Give back each line of the material that contains the word "drop".
[[ Given records, beginning ]]
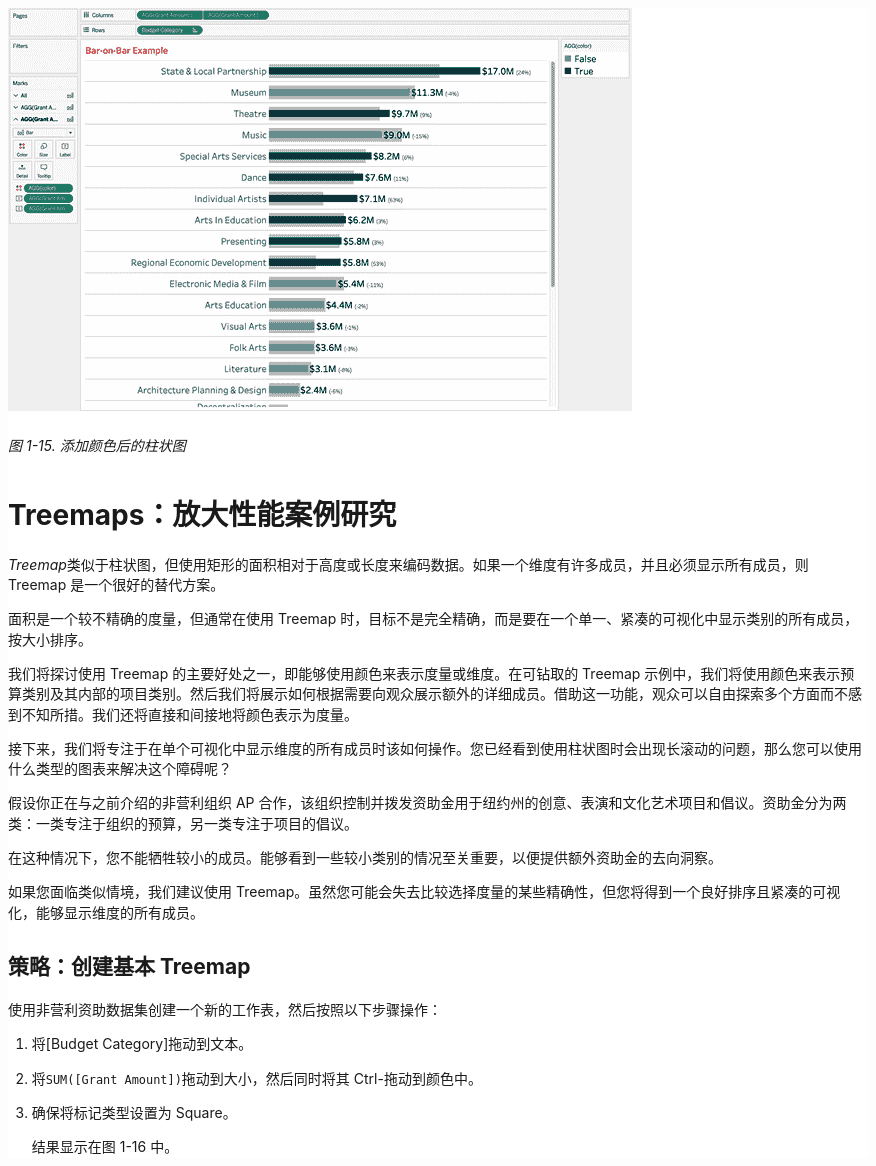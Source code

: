 ![添加颜色后的柱状图](img/TAST_0115.png)

###### 图 1-15\. 添加颜色后的柱状图

# Treemaps：放大性能案例研究

*Treemap*类似于柱状图，但使用矩形的面积相对于高度或长度来编码数据。如果一个维度有许多成员，并且必须显示所有成员，则 Treemap 是一个很好的替代方案。

面积是一个较不精确的度量，但通常在使用 Treemap 时，目标不是完全精确，而是要在一个单一、紧凑的可视化中显示类别的所有成员，按大小排序。

我们将探讨使用 Treemap 的主要好处之一，即能够使用颜色来表示度量或维度。在可钻取的 Treemap 示例中，我们将使用颜色来表示预算类别及其内部的项目类别。然后我们将展示如何根据需要向观众展示额外的详细成员。借助这一功能，观众可以自由探索多个方面而不感到不知所措。我们还将直接和间接地将颜色表示为度量。

接下来，我们将专注于在单个可视化中显示维度的所有成员时该如何操作。您已经看到使用柱状图时会出现长滚动的问题，那么您可以使用什么类型的图表来解决这个障碍呢？

假设你正在与之前介绍的非营利组织 AP 合作，该组织控制并拨发资助金用于纽约州的创意、表演和文化艺术项目和倡议。资助金分为两类：一类专注于组织的预算，另一类专注于项目的倡议。

在这种情况下，您不能牺牲较小的成员。能够看到一些较小类别的情况至关重要，以便提供额外资助金的去向洞察。

如果您面临类似情境，我们建议使用 Treemap。虽然您可能会失去比较选择度量的某些精确性，但您将得到一个良好排序且紧凑的可视化，能够显示维度的所有成员。

## 策略：创建基本 Treemap

使用非营利资助数据集创建一个新的工作表，然后按照以下步骤操作：

1.  将[Budget Category]拖动到文本。

1.  将`SUM([Grant Amount])`拖动到大小，然后同时将其 Ctrl-拖动到颜色中。

1.  确保将标记类型设置为 Square。

    结果显示在图 1-16 中。
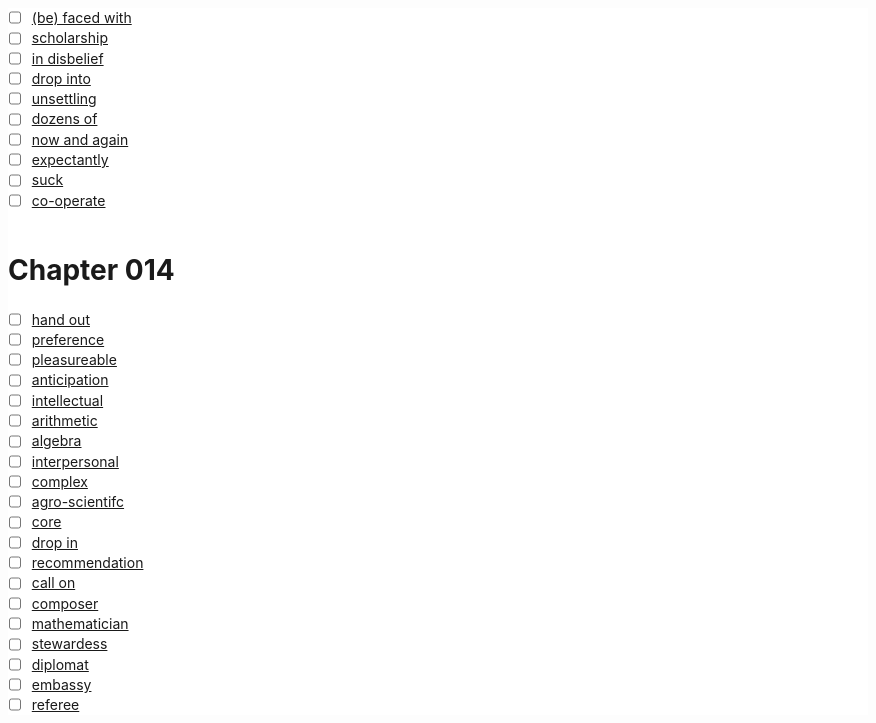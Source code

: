 - [ ] [(be) faced with](https://github.com/Tdahuyou/qwerty-learner-tools/blob/main/dict/PEPGaoZhong_11/(be)%20faced%20with.md)
- [ ] [scholarship](https://github.com/Tdahuyou/qwerty-learner-tools/blob/main/dict/PEPGaoZhong_11/scholarship.md)
- [ ] [in disbelief](https://github.com/Tdahuyou/qwerty-learner-tools/blob/main/dict/PEPGaoZhong_11/in%20disbelief.md)
- [ ] [drop into](https://github.com/Tdahuyou/qwerty-learner-tools/blob/main/dict/PEPGaoZhong_11/drop%20into.md)
- [ ] [unsettling](https://github.com/Tdahuyou/qwerty-learner-tools/blob/main/dict/PEPGaoZhong_11/unsettling.md)
- [ ] [dozens of](https://github.com/Tdahuyou/qwerty-learner-tools/blob/main/dict/PEPGaoZhong_11/dozens%20of.md)
- [ ] [now and again](https://github.com/Tdahuyou/qwerty-learner-tools/blob/main/dict/PEPGaoZhong_11/now%20and%20again.md)
- [ ] [expectantly](https://github.com/Tdahuyou/qwerty-learner-tools/blob/main/dict/PEPGaoZhong_11/expectantly.md)
- [ ] [suck](https://github.com/Tdahuyou/qwerty-learner-tools/blob/main/dict/PEPGaoZhong_11/suck.md)
- [ ] [co-operate](https://github.com/Tdahuyou/qwerty-learner-tools/blob/main/dict/PEPGaoZhong_11/co-operate.md)

# Chapter 014

- [ ] [hand out](https://github.com/Tdahuyou/qwerty-learner-tools/blob/main/dict/PEPGaoZhong_11/hand%20out.md)
- [ ] [preference](https://github.com/Tdahuyou/qwerty-learner-tools/blob/main/dict/PEPGaoZhong_11/preference.md)
- [ ] [pleasureable](https://github.com/Tdahuyou/qwerty-learner-tools/blob/main/dict/PEPGaoZhong_11/pleasureable.md)
- [ ] [anticipation](https://github.com/Tdahuyou/qwerty-learner-tools/blob/main/dict/PEPGaoZhong_11/anticipation.md)
- [ ] [intellectual](https://github.com/Tdahuyou/qwerty-learner-tools/blob/main/dict/PEPGaoZhong_11/intellectual.md)
- [ ] [arithmetic](https://github.com/Tdahuyou/qwerty-learner-tools/blob/main/dict/PEPGaoZhong_11/arithmetic.md)
- [ ] [algebra](https://github.com/Tdahuyou/qwerty-learner-tools/blob/main/dict/PEPGaoZhong_11/algebra.md)
- [ ] [interpersonal](https://github.com/Tdahuyou/qwerty-learner-tools/blob/main/dict/PEPGaoZhong_11/interpersonal.md)
- [ ] [complex](https://github.com/Tdahuyou/qwerty-learner-tools/blob/main/dict/PEPGaoZhong_11/complex.md)
- [ ] [agro-scientifc](https://github.com/Tdahuyou/qwerty-learner-tools/blob/main/dict/PEPGaoZhong_11/agro-scientifc.md)
- [ ] [core](https://github.com/Tdahuyou/qwerty-learner-tools/blob/main/dict/PEPGaoZhong_11/core.md)
- [ ] [drop in](https://github.com/Tdahuyou/qwerty-learner-tools/blob/main/dict/PEPGaoZhong_11/drop%20in.md)
- [ ] [recommendation](https://github.com/Tdahuyou/qwerty-learner-tools/blob/main/dict/PEPGaoZhong_11/recommendation.md)
- [ ] [call on](https://github.com/Tdahuyou/qwerty-learner-tools/blob/main/dict/PEPGaoZhong_11/call%20on.md)
- [ ] [composer](https://github.com/Tdahuyou/qwerty-learner-tools/blob/main/dict/PEPGaoZhong_11/composer.md)
- [ ] [mathematician](https://github.com/Tdahuyou/qwerty-learner-tools/blob/main/dict/PEPGaoZhong_11/mathematician.md)
- [ ] [stewardess](https://github.com/Tdahuyou/qwerty-learner-tools/blob/main/dict/PEPGaoZhong_11/stewardess.md)
- [ ] [diplomat](https://github.com/Tdahuyou/qwerty-learner-tools/blob/main/dict/PEPGaoZhong_11/diplomat.md)
- [ ] [embassy](https://github.com/Tdahuyou/qwerty-learner-tools/blob/main/dict/PEPGaoZhong_11/embassy.md)
- [ ] [referee](https://github.com/Tdahuyou/qwerty-learner-tools/blob/main/dict/PEPGaoZhong_11/referee.md)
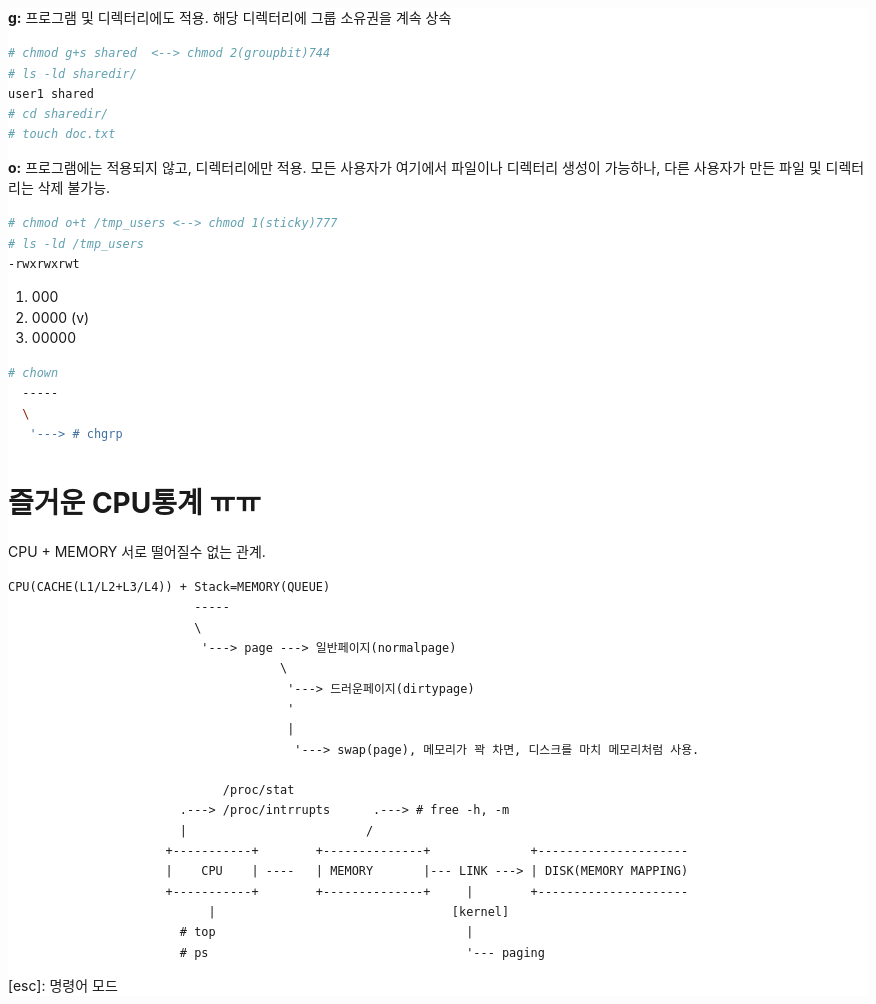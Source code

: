 **g:** 프로그램 및 디렉터리에도 적용. 해당 디렉터리에 그룹 소유권을 계속 상속
```bash
# chmod g+s shared  <--> chmod 2(groupbit)744
# ls -ld sharedir/
user1 shared
# cd sharedir/
# touch doc.txt
```

**o:** 프로그램에는 적용되지 않고, 디렉터리에만 적용. 모든 사용자가 여기에서 파일이나 디렉터리 생성이 가능하나, 다른 사용자가 만든 파일 및 디렉터리는 삭제 불가능. 
```bash
# chmod o+t /tmp_users <--> chmod 1(sticky)777
# ls -ld /tmp_users
-rwxrwxrwt
```


1. 000  
2. 0000 (v)
3. 00000

```bash
# chown 
  -----
  \
   '---> # chgrp 

```

# 즐거운 CPU통계 ㅠㅠ

CPU + MEMORY 서로 떨어질수 없는 관계. 

```
CPU(CACHE(L1/L2+L3/L4)) + Stack=MEMORY(QUEUE)
                          -----
                          \
                           '---> page ---> 일반페이지(normalpage)
                                      \
                                       '---> 드러운페이지(dirtypage)
                                       '
                                       |
                                        '---> swap(page), 메모리가 꽉 차면, 디스크를 마치 메모리처럼 사용. 

                              /proc/stat             
                        .---> /proc/intrrupts      .---> # free -h, -m 
                        |                         /
                      +-----------+        +--------------+              +---------------------
                      |    CPU    | ----   | MEMORY       |--- LINK ---> | DISK(MEMORY MAPPING) 
                      +-----------+        +--------------+     |        +---------------------
                            |                                 [kernel]
                        # top                                   |
                        # ps                                    '--- paging
```


[esc]: 명령어 모드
[[ Given records, end ]]
**Task output**
- [ ] [drop into](https://github.com/Tdahuyou/qwerty-learner-tools/blob/main/dict/PEPGaoZhong_11/drop%20into.md)
- [ ] [drop in](https://github.com/Tdahuyou/qwerty-learner-tools/blob/main/dict/PEPGaoZhong_11/drop%20in.md)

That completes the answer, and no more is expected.